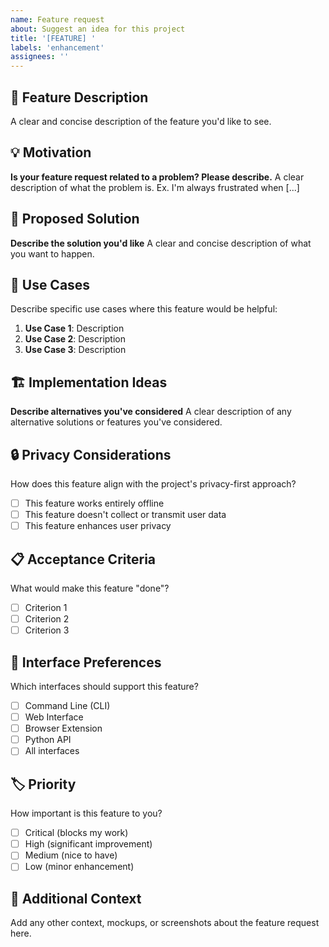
 ```yaml
---
name: Feature request
about: Suggest an idea for this project
title: '[FEATURE] '
labels: 'enhancement'
assignees: ''
---
```


## 🚀 Feature Description
A clear and concise description of the feature you'd like to see.

## 💡 Motivation
**Is your feature request related to a problem? Please describe.**
A clear description of what the problem is. Ex. I'm always frustrated when [...]

## 🎯 Proposed Solution
**Describe the solution you'd like**
A clear and concise description of what you want to happen.

## 🔄 Use Cases
Describe specific use cases where this feature would be helpful:
1. **Use Case 1**: Description
2. **Use Case 2**: Description
3. **Use Case 3**: Description

## 🏗️ Implementation Ideas
**Describe alternatives you've considered**
A clear description of any alternative solutions or features you've considered.

## 🔒 Privacy Considerations
How does this feature align with the project's privacy-first approach?
- [ ] This feature works entirely offline
- [ ] This feature doesn't collect or transmit user data
- [ ] This feature enhances user privacy

## 📋 Acceptance Criteria
What would make this feature "done"?
- [ ] Criterion 1
- [ ] Criterion 2
- [ ] Criterion 3

## 📱 Interface Preferences
Which interfaces should support this feature?
- [ ] Command Line (CLI)
- [ ] Web Interface
- [ ] Browser Extension
- [ ] Python API
- [ ] All interfaces

## 🏷️ Priority
How important is this feature to you?
- [ ] Critical (blocks my work)
- [ ] High (significant improvement)
- [ ] Medium (nice to have)
- [ ] Low (minor enhancement)

## 🔧 Additional Context
Add any other context, mockups, or screenshots about the feature request here. 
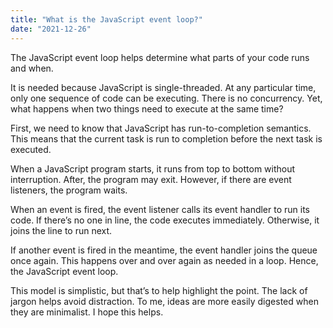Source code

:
 ```yaml
---
title: "What is the JavaScript event loop?"
date: "2021-12-26"
---
```


The JavaScript event loop helps determine what parts of your code runs and when.

It is needed because JavaScript is single-threaded. At any particular time, only one sequence of code can be executing. There is no concurrency. Yet, what happens when two things need to execute at the same time?

First, we need to know that JavaScript has run-to-completion semantics. This means that the current task is run to completion before the next task is executed.

When a JavaScript program starts, it runs from top to bottom without interruption. After, the program may exit. However, if there are event listeners, the program waits.

When an event is fired, the event listener calls its event handler to run its code. If there’s no one in line, the code executes immediately. Otherwise, it joins the line to run next.

If another event is fired in the meantime, the event handler joins the queue once again. This happens over and over again as needed in a loop. Hence, the JavaScript event loop.

This model is simplistic, but that’s to help highlight the point. The lack of jargon helps avoid distraction. To me, ideas are more easily digested when they are minimalist. I hope this helps.
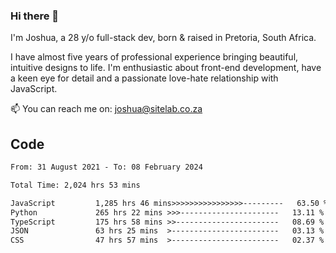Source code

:### Hi there 👋

I'm Joshua, a 28 y/o full-stack dev, born & raised in Pretoria, South Africa. 

I have almost five years of professional experience bringing beautiful, intuitive designs to life. I'm enthusiastic about front-end development, have a keen eye for detail and a passionate love-hate relationship with JavaScript.

📫 You can reach me on: joshua@sitelab.co.za

## **Code**

<!--START_SECTION:waka-->

```txt
From: 31 August 2021 - To: 08 February 2024

Total Time: 2,024 hrs 53 mins

JavaScript         1,285 hrs 46 mins>>>>>>>>>>>>>>>>---------   63.50 %
Python             265 hrs 22 mins >>>----------------------   13.11 %
TypeScript         175 hrs 58 mins >>-----------------------   08.69 %
JSON               63 hrs 25 mins  >------------------------   03.13 %
CSS                47 hrs 57 mins  >------------------------   02.37 %
```

<!--END_SECTION:waka-->
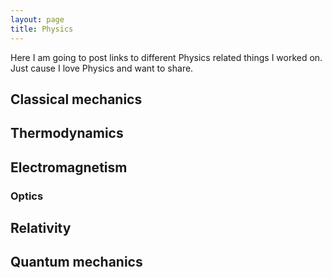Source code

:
 ```yaml
---
layout: page
title: Physics
---
```


Here I am going to post links to different Physics related things I worked on. Just cause I love Physics and want to share.

## Classical mechanics

## Thermodynamics

## Electromagnetism

### Optics

## Relativity

## Quantum mechanics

# # #

WORK ORDER: Please give again only those lines that run from the one containing "<!--END_SECTION:waka-->" through the final line of the listing, both included, exactly as written and without pictures.

TASK RESPONSE:
<!--END_SECTION:waka-->
Source code

:
 ```yaml
---
layout: page
title: Physics
---
```


Here I am going to post links to different Physics related things I worked on. Just cause I love Physics and want to share.

## Classical mechanics

## Thermodynamics

## Electromagnetism

### Optics

## Relativity

## Quantum mechanics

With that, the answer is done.